Wetsch adds that an industrial demonstration plant and R&D facility are already operational following the relocation of biofibre processing equipment to the Coega SEZ from the CSIR.
With a total capital deployment exceeding R1 billion over three phases, the Project will include a full-scale industrial manufacturing plant and incubation facilities. These will help emerging industrialists overcome critical barriers to market access.
“Having run numerous enterprise development initiatives within biomanufacturing, nano and advanced materials, as well as agroprocessing, the location of the Biofibre Hub is a strategic move that gives the CSIR global reach, while also making it accessible to emerging industrialists,” states Dr Chikwamba.
The addition of a shared manufacturing facility later in the project, will remove the barriers to entry faced by emerging manufacturers.
“Typically, an emerging manufacturer, when seeking offtake from an original equipment manufacturer (OEM), will have to produce a trial run of the component to export standard in a fully accredited manufacturing facility. This trial run is then subjected to acceptance testing at the OEM, and if found suitable, an offtake contract will follow. With very few shared manufacturing facilities in place, this requirement places emerging industrialists in an impossible situation. Nobody is going to fund a production plant at several hundreds of millions with no offtake in place, and no one will sign an offtake agreement without proof that the supplier has manufacturing capability in place,” explained Wetsch.
The plan is to start with an existing small scale industrial plant, and through capital fund-raising, add a large-scale manufacturing plant. “With the large-scale plant, combined with advanced product development and industrial testing facilities in place, the Biofibre Cluster will help emerging industrialists overcome this problem by providing them withproduction facilities while they are building their market access,” continues Wetsch.
“The Biofibre Cluster will develop, and manufacture composites derived from natural sources. The opportunity is then created to add significant value to South African exports and increased export earnings.
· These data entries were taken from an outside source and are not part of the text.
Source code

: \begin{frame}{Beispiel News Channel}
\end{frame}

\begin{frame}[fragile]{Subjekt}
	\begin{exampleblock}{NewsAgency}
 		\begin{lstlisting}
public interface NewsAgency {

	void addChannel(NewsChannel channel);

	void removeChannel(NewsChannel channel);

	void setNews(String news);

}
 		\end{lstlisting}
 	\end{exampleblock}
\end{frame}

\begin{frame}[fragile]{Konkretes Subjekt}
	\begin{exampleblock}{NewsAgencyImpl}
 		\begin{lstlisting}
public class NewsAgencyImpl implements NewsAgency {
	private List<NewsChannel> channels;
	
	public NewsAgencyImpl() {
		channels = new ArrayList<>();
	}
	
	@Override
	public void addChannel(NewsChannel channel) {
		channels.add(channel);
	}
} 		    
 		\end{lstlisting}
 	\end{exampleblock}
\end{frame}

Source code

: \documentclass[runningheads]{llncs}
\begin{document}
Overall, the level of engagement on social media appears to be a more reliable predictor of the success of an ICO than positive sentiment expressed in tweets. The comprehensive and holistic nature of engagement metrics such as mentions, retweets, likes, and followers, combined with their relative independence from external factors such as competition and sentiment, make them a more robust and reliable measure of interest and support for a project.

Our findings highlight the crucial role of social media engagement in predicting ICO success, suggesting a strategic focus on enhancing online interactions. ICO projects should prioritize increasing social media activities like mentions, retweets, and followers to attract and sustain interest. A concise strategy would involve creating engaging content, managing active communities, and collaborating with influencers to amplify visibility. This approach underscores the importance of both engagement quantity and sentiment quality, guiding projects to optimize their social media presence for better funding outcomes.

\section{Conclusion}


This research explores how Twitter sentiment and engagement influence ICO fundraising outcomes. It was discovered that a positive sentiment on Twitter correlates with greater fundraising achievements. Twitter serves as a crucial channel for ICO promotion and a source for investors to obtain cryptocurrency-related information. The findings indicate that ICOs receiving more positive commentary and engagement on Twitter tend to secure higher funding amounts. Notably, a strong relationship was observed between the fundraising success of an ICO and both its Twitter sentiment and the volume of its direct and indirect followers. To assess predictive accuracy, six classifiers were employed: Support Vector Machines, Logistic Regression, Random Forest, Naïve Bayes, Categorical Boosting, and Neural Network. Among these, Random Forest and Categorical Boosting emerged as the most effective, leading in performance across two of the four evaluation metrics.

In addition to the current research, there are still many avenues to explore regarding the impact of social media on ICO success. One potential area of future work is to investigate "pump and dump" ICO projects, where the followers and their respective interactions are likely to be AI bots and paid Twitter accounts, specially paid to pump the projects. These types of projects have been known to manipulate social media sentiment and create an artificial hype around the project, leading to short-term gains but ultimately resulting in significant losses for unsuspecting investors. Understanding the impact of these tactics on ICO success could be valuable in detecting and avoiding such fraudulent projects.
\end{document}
These commodities are currently exported in their raw or primary form, as inputs to industrial processes elsewhere in the world – we need to bring those manufacturing jobs here.”
The Project is estimated to add sustainable, non-seasonal agricultural jobs in the Eastern Cape, with significant increases in export earnings once the beneficiation of raw agricultural projects starts taking effect.
The Project will create 6,000 additional jobs in the province, with that number reaching 20,000 by the time the full value chain is developed,” says Chauke.